Nooooooohhh!!!!!!1!!!ELEVEN
Anyone but Oracle!
Three letters: ZFS
Hadoop, HBASE, and Cloudera all seem really promising - the last thing any of them need is Oracle coming in "to help"
Oracle isn't the biggest enterprise software vendor, but in 2010 it grew faster than its big-enterprise peers, including Microsoft and IBM, to claim third place. Being ever so ambitious, it's unlikely that Oracle chief executive Larry Ellison will be content to take the bronze. But it's equally unlikely that relational databases …
The Hadoop sub-project HBase, is where the real concern should be. It is a column oriented database, that just uses Hadoop for file storage. HBase directly competes with Exadata.
Hadoop is just a data storage engine. It can do Map-Reduce, but the primary originator of Map-Reduce, Google, has begun to move beyond it already. Google Instant no longer uses Map-Reduce.
...Oracle v12 will be called 12c. :-)
8i and 9i = internet
10g and 11g = grid
12c .. = cloud computing
The Oracle database product is just more than a RDBMS. It is a full blown and very able and scalable data processing platform. Have been for many years now - due to assimilating technologies traditionally the domain of the application layer.
Today you can put the entire app layer into Oracle - and it will often perform better and scale faster than using a separate J2EE or .Net app layer... and cheaper. With reduced moving parts that makes everything simpler.
But 11g lacks ito true cloud and distributed computing. Supporting Hadoop and similar technologies... That would be of a major benefit to most/all Oracle customers.
Sure, you may not like Larry and his suits and their approach to Open Source, pricing, marketing and what not.
But that aside, technically Oracle is a damn fine and sexy data processing platform and superior to a lot of other products. It makes evolutionary sense for it to consume something like Hadoop.
I don't think the author of this article should be allowed to write about Apache Hadoop -it's painful to read. I hope nobody actually believes a word this person says.
1. The only official release of Apache Hadoop comes from the Apache Software Foundation, the last of the 0.20 releases, 0.20.203 came out yesterday with lots of bug fixes from Yahoo! and Cloudera in it.
2. Any other so called "distribution" of Hadoop is not "a distribution" unless it is just the Apache release packaged for easy installation (as Thomas Koch does for debian) -it is a derivative work, containing code that is not in the Apache release.
3. Such derivative works can be open source (Cloudera) or closed source (EMC, IBM).
4. Any closed source derivative work forces the distributor to maintain their branch indefinitely.

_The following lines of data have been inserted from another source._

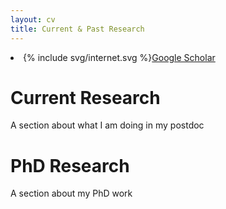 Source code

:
```yaml
---
layout: cv
title: Current & Past Research
---
```


<li><span class="li-icon">{% include svg/internet.svg %}</span><a href="https://scholar.google.com/citations?user=y0hBZP0AAAAJ&hl=en&oi=a">Google Scholar</a></li>

# Current Research

A section about what I am doing in my postdoc

# PhD Research

A section about my PhD work


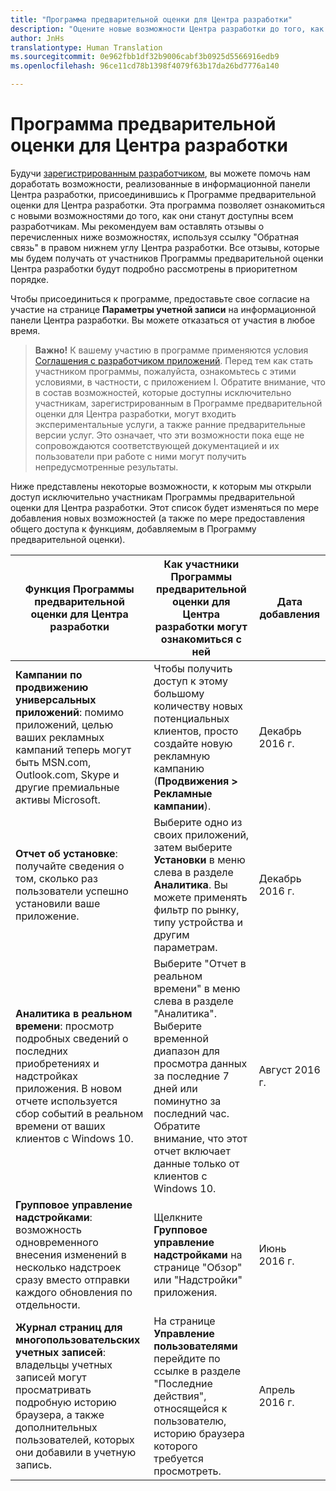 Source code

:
 ```yaml
---
title: "Программа предварительной оценки для Центра разработки"
description: "Оцените новые возможности Центра разработки до того, как они станут доступны всем разработчикам и сообщите нам свое мнение."
author: JnHs
translationtype: Human Translation
ms.sourcegitcommit: 0e962fbb1df32b9006cabf3b0925d5566916edb9
ms.openlocfilehash: 96ce11cd78b1398f4079f63b17da26bd7776a140

---
```


# <a name="dev-center-insider-program"></a>Программа предварительной оценки для Центра разработки

Будучи [зарегистрированным разработчиком](http://go.microsoft.com/fwlink/?LinkID=615100), вы можете помочь нам доработать возможности, реализованные в информационной панели Центра разработки, присоединившись к Программе предварительной оценки для Центра разработки. Эта программа позволяет ознакомиться с новыми возможностями до того, как они станут доступны всем разработчикам. Мы рекомендуем вам оставлять отзывы о перечисленных ниже возможностях, используя ссылку "Обратная связь" в правом нижнем углу Центра разработки. Все отзывы, которые мы будем получать от участников Программы предварительной оценки Центра разработки будут подробно рассмотрены в приоритетном порядке.

Чтобы присоединиться к программе, предоставьте свое согласие на участие на странице **Параметры учетной записи** на информационной панели Центра разработки. Вы можете отказаться от участия в любое время.

> **Важно!** К вашему участию в программе применяются условия [Соглашения с разработчиком приложений](https://msdn.microsoft.com/windows/apps/hh694058.aspx). Перед тем как стать участником программы, пожалуйста, ознакомьтесь с этими условиями, в частности, с приложением I. Обратите внимание, что в состав возможностей, которые доступны исключительно участникам, зарегистрированным в Программе предварительной оценки для Центра разработки, могут входить экспериментальные услуги, а также ранние предварительные версии услуг. Это означает, что эти возможности пока еще не сопровождаются соответствующей документацией и их пользователи при работе с ними могут получить непредусмотренные результаты. 

Ниже представлены некоторые возможности, к которым мы открыли доступ исключительно участникам Программы предварительной оценки для Центра разработки. Этот список будет изменяться по мере добавления новых возможностей (а также по мере предоставления общего доступа к функциям, добавляемым в Программу предварительной оценки).

| Функция Программы предварительной оценки для Центра разработки   | Как участники Программы предварительной оценки для Центра разработки могут ознакомиться с ней | Дата добавления |
|--------------------------------------|------------------------------------|------------|
|**Кампании по продвижению универсальных приложений**: помимо приложений, целью ваших рекламных кампаний теперь могут быть MSN.com, Outlook.com, Skype и другие премиальные активы Microsoft. | Чтобы получить доступ к этому большому количеству новых потенциальных клиентов, просто создайте новую рекламную кампанию (**Продвижения > Рекламные кампании**). |Декабрь 2016 г.|
|**Отчет об установке**: получайте сведения о том, сколько раз пользователи успешно установили ваше приложение. | Выберите одно из своих приложений, затем выберите **Установки** в меню слева в разделе **Аналитика**. Вы можете применять фильтр по рынку, типу устройства и другим параметрам. |Декабрь 2016 г.|
|**Аналитика в реальном времени**: просмотр подробных сведений о последних приобретениях и надстройках приложения. В новом отчете используется сбор событий в реальном времени от ваших клиентов с Windows 10. | Выберите "Отчет в реальном времени" в меню слева в разделе "Аналитика". Выберите временной диапазон для просмотра данных за последние 7 дней или поминутно за последний час. Обратите внимание, что этот отчет включает данные только от клиентов с Windows 10.  |Август 2016 г.|
|**Групповое управление надстройками**: возможность одновременного внесения изменений в несколько надстроек сразу вместо отправки каждого обновления по отдельности. | Щелкните **Групповое управление надстройками** на странице "Обзор" или "Надстройки" приложения. |Июнь 2016 г.|
|**Журнал страниц для многопользовательских учетных записей**: владельцы учетных записей могут просматривать подробную историю браузера, а также дополнительных пользователей, которых они добавили в учетную запись.|На странице **Управление пользователями** перейдите по ссылке в разделе "Последние действия", относящейся к пользователю, историю браузера которого требуется просмотреть.|Апрель 2016 г.|








<!--HONumber=Dec16_HO2-->



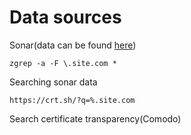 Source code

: # Data sources

Sonar(data can be found [here](https://scans.io/))

```zgrep -a -F \.site.com * ```

Searching sonar data

```https://crt.sh/?q=%.site.com```

Search certificate transparency(Comodo)

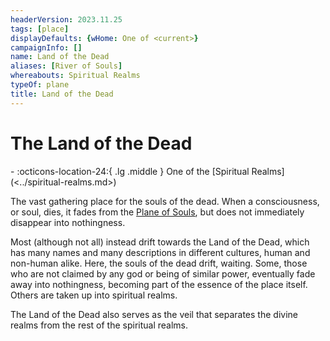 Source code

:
 ```yaml
---
headerVersion: 2023.11.25
tags: [place]
displayDefaults: {wHome: One of <current>}
campaignInfo: []
name: Land of the Dead
aliases: [River of Souls]
whereabouts: Spiritual Realms
typeOf: plane
title: Land of the Dead
---
```

# The Land of the Dead
<div class="grid cards ext-narrow-margin ext-one-column" markdown>
-    :octicons-location-24:{ .lg .middle } One of the [Spiritual Realms](<../spiritual-realms.md>)  
</div>


The vast gathering place for the souls of the dead. When a consciousness, or soul, dies, it fades from the [Plane of Souls](<../plane-of-souls.md>), but does not immediately disappear into nothingness. 

Most (although not all) instead drift towards the Land of the Dead, which has many names and many descriptions in different cultures, human and non-human alike. Here, the souls of the dead drift, waiting. Some, those who are not claimed by any god or being of similar power, eventually fade away into nothingness, becoming part of the essence of the place itself. Others are taken up into spiritual realms.

The Land of the Dead also serves as the veil that separates the divine realms from the rest of the spiritual realms.

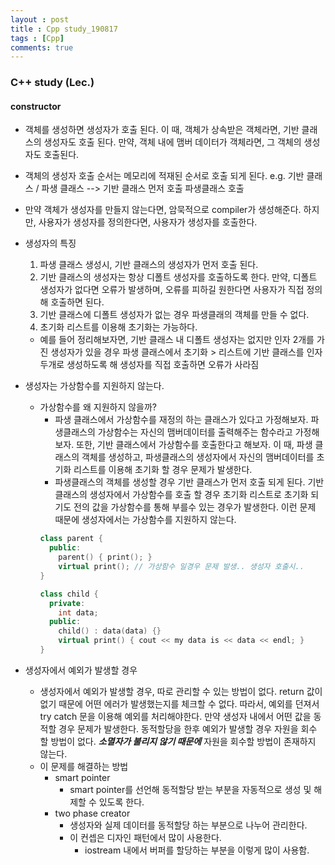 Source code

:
 ```yaml
---
layout : post
title : Cpp study_190817
tags : [Cpp]
comments: true
---
```

### C++ study (Lec.)

#### constructor 

- 객체를 생성하면 생성자가 호출 된다. 이 때, 객체가 상속받은 객체라면, 기반 클래스의 생성자도 호출 된다. 만약, 객체 내에 맴버 데이터가 객체라면, 그 객체의 생성자도 호출된다. 
- 객체의 생성자 호출  순서는 메모리에 적재된 순서로 호출 되게 된다. e.g. 기반 클래스 / 파생 클래스 --> 기반 클래스 먼저 호출 파생클래스 호출 

- 만약 객체가 생성자를 만들지 않는다면, 암묵적으로 compiler가 생성해준다. 하지만, 사용자가 생성자를 정의한다면, 사용자가 생성자를 호출한다.

- 생성자의 특징
  1. 파생 클래스 생성시, 기반 클래스의 생성자가 먼저 호출 된다.
  2. 기반 클래스의 생성자는 항상 디폴트 생성자를 호출하도록 한다. 만약, 디폴트 생성자가 없다면 오류가 발생하며, 오류를 피하길 원한다면 사용자가 직접 정의해 호출하면 된다.
  3. 기반 클래스에 디폴트 생성자가 없는 경우 파생클래의 객체를 만들 수 없다.
  4. 초기화 리스트를 이용해 초기화는 가능하다. 

  - 예를 들어 정리해보자면, 기반 클래스 내 디폴트 생성자는 없지만 인자 2개를 가진 생성자가 있을 경우 파생 클래스에서 초기화 >    리스트에 기반 클래스를 인자 두개로 생성하도록 해 생성자를 직접 호출하면 오류가 사라짐

- 생성자는 가상함수를 지원하지 않는다.
  - 가상함수를 왜 지원하지 않을까?
    - 파생 클래스에서 가상함수를 재정의 하는 클래스가 있다고 가정해보자. 파생클래스의 가상함수는 자신의 맴버데이터를 출력해주는 함수라고 가정해보자. 또한, 기반 클래스에서 가상함수를 호출한다고 해보자. 이 때, 파생 클래스의 객체를 생성하고, 파생클래스의 생성자에서 자신의 맴버데이터를 초기화 리스트를 이용해 초기화 할 경우 문제가 발생한다. 
    - 파생클래스의 객체를 생성할 경우 기반 클래스가 먼저 호출 되게 된다. 기반 클래스의 생성자에서 가상함수를 호출 할 경우 초기화 리스트로 초기화 되기도 전의 값을 가상함수를 통해 부를수 있는 경우가 발생한다. 이런 문제 때문에 생성자에서는 가상함수를 지원하지 않는다.
    ```cpp
    class parent {
      public:
        parent() { print(); } 
        virtual print(); // 가상함수 일경우 문제 발생.. 생성자 호출시..
    }    

    class child {
      private:
        int data;
      public:
        child() : data(data) {}
        virtual print() { cout << my data is << data << endl; }
    }

    ```

- 생성자에서 예외가 발생할 경우
  - 생성자에서 예외가 발생할 경우, 따로 관리할 수 있는 방법이 없다. return 값이 없기 때문에 어떤 에러가 발생했는지를 체크할 수 없다. 따라서, 예외를 던져서 try catch 문을 이용해 예외를 처리해야한다. 만약 생성자 내에서 어떤 값을 동적할 경우 문제가 발생한다. 동적할당을 한후 예외가 발생할 경우 자원을 회수 할 방법이 없다. ***소멸자가 불리지 않기 때문에*** 자원을 회수할 방법이 존재하지 않는다. 
  - 이 문제를 해결하는 방법 
    - smart pointer
      - smart pointer를 선언해 동적할당 받는 부분을 자동적으로 생성 및 해제할 수 있도록 한다.
    - two phase creator 
      - 생성자와 실제 데이터를 동적할당 하는 부분으로 나누어 관리한다.
      - 이 컨셉은 디자인 패턴에서 많이 사용한다. 
        - iostream 내에서 버퍼를 할당하는 부분을 이렇게 많이 사용함.
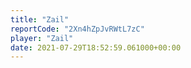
 ```yaml
---
title: "Zail"
reportCode: "2Xn4hZpJvRWtL7zC"
player: "Zail"
date: 2021-07-29T18:52:59.061000+00:00
---
```

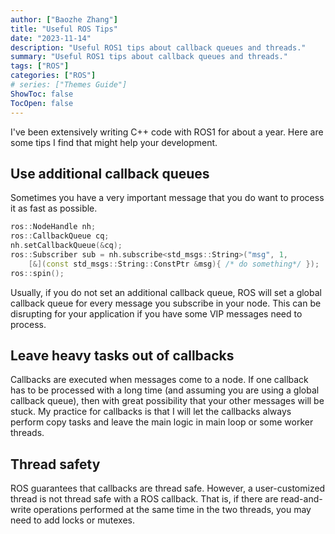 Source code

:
 ```yaml
---
author: ["Baozhe Zhang"]
title: "Useful ROS Tips"
date: "2023-11-14"
description: "Useful ROS1 tips about callback queues and threads."
summary: "Useful ROS1 tips about callback queues and threads."
tags: ["ROS"]
categories: ["ROS"]
# series: ["Themes Guide"]
ShowToc: false
TocOpen: false
---
```


I've been extensively writing C++ code with ROS1 for about a year. Here are some tips I find that might help your development. 

## Use additional callback queues
Sometimes you have a very important message that you do want to process it as fast as possible. 

```cpp
ros::NodeHandle nh;
ros::CallbackQueue cq;
nh.setCallbackQueue(&cq);
ros::Subscriber sub = nh.subscribe<std_msgs::String>("msg", 1, 
	[&](const std_msgs::String::ConstPtr &msg){ /* do something*/ });
ros::spin();
``` 

Usually, if you do not set an additional callback queue, ROS will set a global callback queue for every message you subscribe in your node. This can be disrupting for your application if you have some VIP messages need to process. 


## Leave heavy tasks out of callbacks
Callbacks are executed when messages come to a node. If one callback has to be processed with a long time (and assuming you are using a global callback queue), then with great possibility that your other messages will be stuck. 
My practice for callbacks is that I will let the callbacks always perform copy tasks and leave the main logic in main loop or some worker threads. 

## Thread safety
ROS guarantees that callbacks are thread safe. However, a user-customized thread is not thread safe with a ROS callback. That is, if there are read-and-write operations performed at the same time in the two threads, you may need to add locks or mutexes.  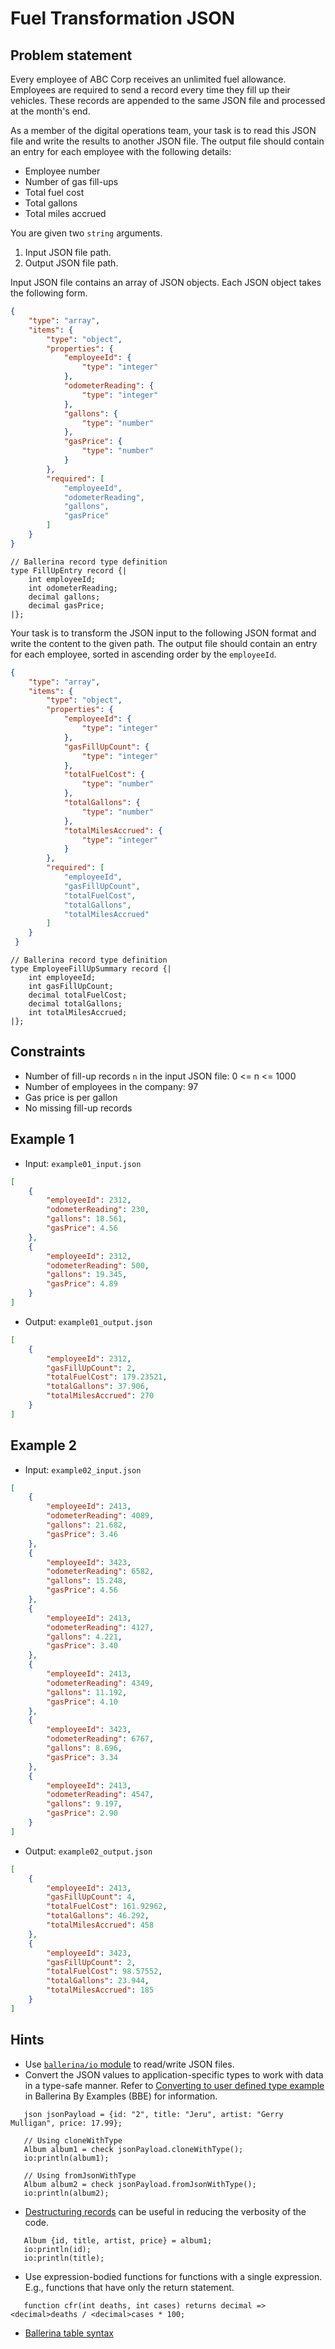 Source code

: # Fuel Transformation JSON

## Problem statement

Every employee of ABC Corp receives an unlimited fuel allowance. Employees are required to send a record every time they fill up their vehicles. These records are appended to the same JSON file and processed at the month's end.

As a member of the digital operations team, your task is to read this JSON file and write the results to another JSON file. The output file should contain an entry for each employee with the following details:

- Employee number
- Number of gas fill-ups
- Total fuel cost
- Total gallons
- Total miles accrued

You are given two `string` arguments.

1. Input JSON file path.
1. Output JSON file path.

Input JSON file contains an array of JSON objects. Each JSON object takes the following form.


```json
{
    "type": "array",
    "items": {
        "type": "object",
        "properties": {
            "employeeId": {
                "type": "integer"
            },
            "odometerReading": {
                "type": "integer"
            },
            "gallons": {
                "type": "number"
            },
            "gasPrice": {
                "type": "number"
            }
        },
        "required": [
            "employeeId",
            "odometerReading",
            "gallons",
            "gasPrice"
        ]
    }
}
```

```ballerina
// Ballerina record type definition
type FillUpEntry record {|
    int employeeId;
    int odometerReading;
    decimal gallons;
    decimal gasPrice;
|};
```

Your task is to transform the JSON input to the following JSON format and write the content to the given path. The output file should contain an entry for each employee, sorted in ascending order by the `employeeId`.

```json
{
    "type": "array",
    "items": {
        "type": "object",
        "properties": {
            "employeeId": {
                "type": "integer"
            },
            "gasFillUpCount": {
                "type": "integer"
            },
            "totalFuelCost": {
                "type": "number"
            },
            "totalGallons": {
                "type": "number"
            },
            "totalMilesAccrued": {
                "type": "integer"
            }
        },
        "required": [
            "employeeId",
            "gasFillUpCount",
            "totalFuelCost",
            "totalGallons",
            "totalMilesAccrued"
        ]
    }
 }
```

```ballerina
// Ballerina record type definition
type EmployeeFillUpSummary record {|
    int employeeId;
    int gasFillUpCount;
    decimal totalFuelCost;
    decimal totalGallons;
    int totalMilesAccrued;
|};
```

## Constraints

- Number of fill-up records `n` in the input JSON file:  0 <= n <= 1000
- Number of employees in the company: 97
- Gas price is per gallon
- No missing fill-up records

## Example 1

- Input: `example01_input.json`

```json
[
    {
        "employeeId": 2312,
        "odometerReading": 230,
        "gallons": 18.561,
        "gasPrice": 4.56
    },
    {
        "employeeId": 2312,
        "odometerReading": 500,
        "gallons": 19.345,
        "gasPrice": 4.89
    }
]
```

- Output: `example01_output.json`

```json
[
    {
        "employeeId": 2312,
        "gasFillUpCount": 2,
        "totalFuelCost": 179.23521,
        "totalGallons": 37.906,
        "totalMilesAccrued": 270
    }
]
```

## Example 2

- Input: `example02_input.json`

```json
[
    {
        "employeeId": 2413,
        "odometerReading": 4089,
        "gallons": 21.682,
        "gasPrice": 3.46
    },
    {
        "employeeId": 3423,
        "odometerReading": 6582,
        "gallons": 15.248,
        "gasPrice": 4.56
    },
    {
        "employeeId": 2413,
        "odometerReading": 4127,
        "gallons": 4.221,
        "gasPrice": 3.40
    },
    {
        "employeeId": 2413,
        "odometerReading": 4349,
        "gallons": 11.192,
        "gasPrice": 4.10
    },
    {
        "employeeId": 3423,
        "odometerReading": 6767,
        "gallons": 8.696,
        "gasPrice": 3.34
    },
    {
        "employeeId": 2413,
        "odometerReading": 4547,
        "gallons": 9.197,
        "gasPrice": 2.90
    }
]

```

- Output: `example02_output.json`

```json
[
    {
        "employeeId": 2413,
        "gasFillUpCount": 4,
        "totalFuelCost": 161.92962,
        "totalGallons": 46.292,
        "totalMilesAccrued": 458
    },
    {
        "employeeId": 3423,
        "gasFillUpCount": 2,
        "totalFuelCost": 98.57552,
        "totalGallons": 23.944,
        "totalMilesAccrued": 185
    }
]
```

## Hints

- Use [`ballerina/io` module](https://lib.ballerina.io/ballerina/io/latest) to read/write JSON files.
- Convert the JSON values to application-specific types to work with data in a type-safe manner. Refer to [Converting to user defined type example](https://ballerina.io/learn/by-example/convert-from-json-to-user-defined-type) in Ballerina By Examples (BBE) for information.

```ballerina
   json jsonPayload = {id: "2", title: "Jeru", artist: "Gerry Mulligan", price: 17.99};

   // Using cloneWithType  
   Album album1 = check jsonPayload.cloneWithType();
   io:println(album1);
 
   // Using fromJsonWithType
   Album album2 = check jsonPayload.fromJsonWithType();
   io:println(album2);
```

- [Destructuring records](https://ballerina.io/learn/by-example/destructure-records-using-query) can be useful in reducing the verbosity of the code.

```ballerina
   Album {id, title, artist, price} = album1;
   io:println(id);
   io:println(title);
```

- Use expression-bodied functions for functions with a single expression. E.g., functions that have only the return statement.

```ballerina
   function cfr(int deaths, int cases) returns decimal => <decimal>deaths / <decimal>cases * 100;
```

- [Ballerina table syntax](https://ballerina.io/learn/by-example/table)
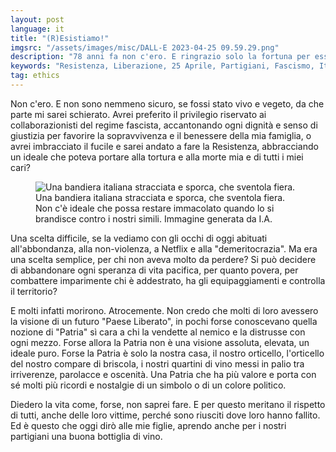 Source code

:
 ```yaml
---
layout: post
language: it
title: "(R)Esistiamo!"
imgsrc: "/assets/images/misc/DALL-E 2023-04-25 09.59.29.png"
description: "78 anni fa non c'ero. E ringrazio solo la fortuna per essere scampato agli orrori, alla distruzione e al dolore di un regime totalitario e di una guerra senza capo né coda."
keywords: "Resistenza, Liberazione, 25 Aprile, Partigiani, Fascismo, Italia, Patria"
tag: ethics
---
```

Non c'ero. E non sono nemmeno sicuro, se fossi stato vivo e vegeto, da che parte mi sarei schierato. Avrei preferito il privilegio riservato ai collaborazionisti del regime fascista, accantonando ogni dignità e senso di giustizia per favorire la sopravvivenza e il benessere della mia famiglia, o avrei imbracciato il fucile e sarei andato a fare la Resistenza, abbracciando un ideale che poteva portare alla tortura e alla morte mia e di tutti i miei cari?

<figure>
<img src="{{ page.imgsrc }}" alt="Una bandiera italiana stracciata e sporca, che sventola fiera."/>
<figcaption>Una bandiera italiana stracciata e sporca, che sventola fiera. Non c'è ideale che possa restare immacolato quando lo si brandisce contro i nostri simili. Immagine generata da I.A.</figcaption>
</figure>

Una scelta difficile, se la vediamo con gli occhi di oggi abituati all'abbondanza, alla non-violenza, a Netflix e alla "demeritocrazia". Ma era una scelta semplice, per chi non aveva molto da perdere? Si può decidere di abbandonare ogni speranza di vita pacifica, per quanto povera, per combattere imparimente chi è addestrato, ha gli equipaggiamenti e controlla il territorio?

E molti infatti morirono. Atrocemente. Non credo che molti di loro avessero la visione di un futuro "Paese Liberato", in pochi forse conoscevano quella nozione di "Patria" sì cara a chi la vendette al nemico e la distrusse con ogni mezzo. Forse allora la Patria non è una visione assoluta, elevata, un ideale puro. Forse la Patria è solo la nostra casa, il nostro orticello, l'orticello del nostro compare di briscola, i nostri quartini di vino messi in palio tra irriverenze, parolacce e oscenità. Una Patria che ha più valore e porta con sé molti più ricordi e nostalgie di un simbolo o di un colore politico.

Diedero la vita come, forse, non saprei fare. E per questo meritano il rispetto di tutti, anche delle loro vittime, perché sono riusciti dove loro hanno fallito. Ed è questo che oggi dirò alle mie figlie, aprendo anche per i nostri partigiani una buona bottiglia di vino.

5. Any derivative work forces the developer to test at the same scale as Y! and Facebook (thousands of machines, tens of PB of storage), or they cannot claim that it scales up.
6. Any closed source derivative work will only support bug fixes and patches at a rate determined by the closed source developer team, and provided at a cost determined by the price of that developer team.
7. Apache only provide support for the official apache release. If you use Cloudera or EMC: go talk to them about problems.
8. People who are not part of the Apache developer and user community do not get their needs addressed in the Apache releases, because we are unaware of them.
9. We, the apache developer team, have no need to take on random patches from developers of closed source derivative works unless we can see tangible benefits.
10. Finally, any derivative work that pulls out large amounts of the Hadoop codebase (e.g Brisk, EMC Enteprise HD) cannot call themselves a version of Hadoop. They are not. We, the apache community define the interfaces and what "100% compatible" means. When someone like EMC declare their derivative work is "certified 100% compatible", that is a meaningless statement. Only the official Apache Hadoop release is, implicitly 100% compatible with Apache Hadoop.
11. We reserve the right to change the semantics and interfaces to meet the community needs, on the schedule that suits the development community.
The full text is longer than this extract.